Set one on a table or a shelf, turn it on, and the camera's artificial intelligence will begin to learn its surroundings. It'll figure out what faces are important to you — your kids, your dog, your cat — and learn to take short video clips when those faces do things worthy of a picture.
— Juston Payne (@justonpayne) October 4, 2017
The Clips camera records snippets of video and allow users to look at the footage and choose any frame to turn into a photo. Over time, users will end up with a trove of photos of intimate moments that would have otherwise passed unrecorded into the ether.
But in a world where everything is always getting hacked and digital photos are used to blackmail unsuspecting victims, the privacy concerns aren't hard to come up with. Who has access to the photos?

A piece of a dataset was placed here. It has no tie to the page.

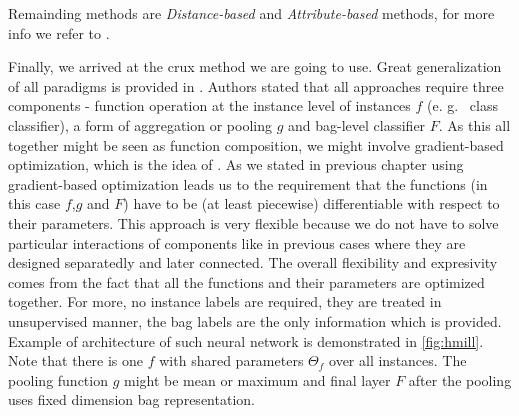 Remainding methods are \emph{Distance-based} and \emph{Attribute-based} methods, for more info we refer to \cite{Amores2013}.

Finally, we arrived at the crux method we are going to use. Great generalization of all paradigms is provided in \cite{Mandlik2020}. Authors stated that all approaches require three components - function operation at the instance level of instances $f$ (e. g. \ class classifier), a form of aggregation or pooling $g$ and bag-level classifier $F$. As this all together might be seen as function composition, we might involve gradient-based optimization, which is the idea of \cite{Pevny2016a, Edwards2017}. As we stated in previous chapter using gradient-based optimization leads us to the requirement that the functions (in this case $f$,$g$ and $F$) have to be (at least piecewise) differentiable with respect to their parameters. This approach is very flexible because we do not have to solve particular interactions of components like in previous cases where they are designed separatedly and later connected. The overall flexibility and expresivity comes from the fact that all the functions and their parameters are optimized together. For more, no instance labels are required, they are treated in unsupervised manner, the bag labels are the only information which is provided. Example of architecture of such neural network is demonstrated in \ref{fig:hmill}. Note that there is one $f$ with shared parameters $\Theta_{f}$ over all instances. The pooling function $g$ might be mean or maximum and final layer $F$ after the pooling uses fixed dimension bag representation.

How do we know when the camera is recording? What will Google learn about me through this device?
Juston Payne — the guy in the tweet up there and also a product manager at Google who introduced Clips to the world on Wednesday — said conversations around this device's relationship to privacy were among the "deepest" the product team had as they built them. And, according to Payne as well as technology and privacy experts, Google was pretty thorough.
The Clips camera stores photos only on the device. They don't go to the cloud, and they don't even get to your phone until you want them to. The devices are bright white in the front and teal in the back, and a light is always on when it's ready to capture photos. The camera doesn't pick up audio, and it doesn't continuously capture video. Google says the Clips cameras do their job well when their focus area of about three-eight feet in front of them, but otherwise not so much, which means the devices aren't likely to become an inadvertent stalking tool.
“The really big investment we made on this is... all of the processing is on the device," Payne said. "It means the user is in total control of your data."
That control will no doubt be reassuring to many who buy or otherwise run into Google Clips. Even experts such as David Gray — a law professor at the University of Maryland and a surveillance expert — agreed that Google seems to have built important privacy protections into these cameras. But Gray and others remain wary that Clips is "the kind of device that makes us more comfortable, more accustomed to the idea of constant surveillance."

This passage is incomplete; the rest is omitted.